Plain-text document sources:
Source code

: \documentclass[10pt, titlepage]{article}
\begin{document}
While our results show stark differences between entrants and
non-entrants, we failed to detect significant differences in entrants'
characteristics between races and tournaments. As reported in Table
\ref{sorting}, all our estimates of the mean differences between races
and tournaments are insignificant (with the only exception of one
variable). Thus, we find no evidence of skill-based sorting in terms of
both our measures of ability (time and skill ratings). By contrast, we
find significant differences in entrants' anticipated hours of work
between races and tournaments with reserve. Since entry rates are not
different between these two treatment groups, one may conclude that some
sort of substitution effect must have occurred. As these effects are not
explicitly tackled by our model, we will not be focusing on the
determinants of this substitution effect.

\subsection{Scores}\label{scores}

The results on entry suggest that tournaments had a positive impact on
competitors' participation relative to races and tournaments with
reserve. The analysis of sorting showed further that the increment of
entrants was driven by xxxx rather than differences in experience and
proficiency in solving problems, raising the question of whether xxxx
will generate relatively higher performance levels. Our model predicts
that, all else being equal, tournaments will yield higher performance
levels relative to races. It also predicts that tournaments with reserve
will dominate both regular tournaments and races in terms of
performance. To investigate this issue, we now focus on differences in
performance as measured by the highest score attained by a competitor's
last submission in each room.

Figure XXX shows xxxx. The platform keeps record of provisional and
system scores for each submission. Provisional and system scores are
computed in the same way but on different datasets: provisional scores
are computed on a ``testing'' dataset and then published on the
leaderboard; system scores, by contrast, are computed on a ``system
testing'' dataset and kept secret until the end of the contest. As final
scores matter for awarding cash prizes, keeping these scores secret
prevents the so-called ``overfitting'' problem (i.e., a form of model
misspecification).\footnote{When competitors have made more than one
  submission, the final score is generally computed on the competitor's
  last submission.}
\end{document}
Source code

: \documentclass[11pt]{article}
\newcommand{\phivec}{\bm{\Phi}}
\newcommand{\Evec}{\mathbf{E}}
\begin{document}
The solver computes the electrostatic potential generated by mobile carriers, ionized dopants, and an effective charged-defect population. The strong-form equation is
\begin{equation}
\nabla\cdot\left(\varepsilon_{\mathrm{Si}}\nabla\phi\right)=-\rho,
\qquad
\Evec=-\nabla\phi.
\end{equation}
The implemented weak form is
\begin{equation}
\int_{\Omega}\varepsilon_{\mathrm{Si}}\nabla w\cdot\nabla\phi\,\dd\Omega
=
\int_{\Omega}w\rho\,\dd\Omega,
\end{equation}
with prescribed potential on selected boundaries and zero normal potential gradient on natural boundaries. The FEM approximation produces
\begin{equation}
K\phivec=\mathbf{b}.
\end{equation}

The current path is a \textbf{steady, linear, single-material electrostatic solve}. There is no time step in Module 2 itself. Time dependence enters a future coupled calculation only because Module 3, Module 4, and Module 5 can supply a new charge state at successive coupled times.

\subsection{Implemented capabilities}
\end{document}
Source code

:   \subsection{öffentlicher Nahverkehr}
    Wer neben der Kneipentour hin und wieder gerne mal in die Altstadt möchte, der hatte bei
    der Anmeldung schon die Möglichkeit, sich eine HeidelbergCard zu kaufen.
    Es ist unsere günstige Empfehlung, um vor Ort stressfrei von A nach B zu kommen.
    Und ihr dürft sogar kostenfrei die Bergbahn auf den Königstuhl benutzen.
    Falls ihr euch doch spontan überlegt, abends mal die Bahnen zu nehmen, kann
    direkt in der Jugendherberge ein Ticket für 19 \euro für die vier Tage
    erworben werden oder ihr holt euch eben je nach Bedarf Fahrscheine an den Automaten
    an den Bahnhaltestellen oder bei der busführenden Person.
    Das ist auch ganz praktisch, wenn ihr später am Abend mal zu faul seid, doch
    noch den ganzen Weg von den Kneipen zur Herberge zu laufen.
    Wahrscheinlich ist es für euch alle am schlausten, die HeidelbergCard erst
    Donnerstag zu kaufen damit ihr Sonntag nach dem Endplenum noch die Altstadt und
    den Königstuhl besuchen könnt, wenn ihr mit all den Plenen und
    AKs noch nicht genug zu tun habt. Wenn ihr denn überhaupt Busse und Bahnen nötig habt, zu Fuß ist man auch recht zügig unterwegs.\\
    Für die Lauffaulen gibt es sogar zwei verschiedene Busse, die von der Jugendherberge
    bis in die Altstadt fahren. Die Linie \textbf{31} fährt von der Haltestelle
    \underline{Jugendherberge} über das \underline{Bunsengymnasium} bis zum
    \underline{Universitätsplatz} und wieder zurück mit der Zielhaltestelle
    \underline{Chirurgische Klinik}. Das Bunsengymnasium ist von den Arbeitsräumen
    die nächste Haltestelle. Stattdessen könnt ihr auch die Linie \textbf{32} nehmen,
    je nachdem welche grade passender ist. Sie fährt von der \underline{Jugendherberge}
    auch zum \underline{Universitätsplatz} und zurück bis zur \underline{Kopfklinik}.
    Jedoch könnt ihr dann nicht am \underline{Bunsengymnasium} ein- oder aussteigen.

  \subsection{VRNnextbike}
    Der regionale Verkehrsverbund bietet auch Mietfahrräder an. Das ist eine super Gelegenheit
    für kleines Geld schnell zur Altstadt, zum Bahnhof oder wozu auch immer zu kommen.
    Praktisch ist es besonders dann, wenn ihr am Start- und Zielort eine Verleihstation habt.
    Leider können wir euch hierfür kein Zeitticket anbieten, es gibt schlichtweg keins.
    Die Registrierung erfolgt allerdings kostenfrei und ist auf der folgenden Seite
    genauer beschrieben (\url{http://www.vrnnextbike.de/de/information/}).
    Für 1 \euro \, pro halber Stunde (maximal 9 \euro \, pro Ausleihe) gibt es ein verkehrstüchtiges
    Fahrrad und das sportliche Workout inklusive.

The problem: Run a filter over the data above and keep each line that contains the word "Bahnen".

Completed task:
    Falls ihr euch doch spontan überlegt, abends mal die Bahnen zu nehmen, kann
    AKs noch nicht genug zu tun habt. Wenn ihr denn überhaupt Busse und Bahnen nötig habt, zu Fuß ist man auch recht zügig unterwegs.\\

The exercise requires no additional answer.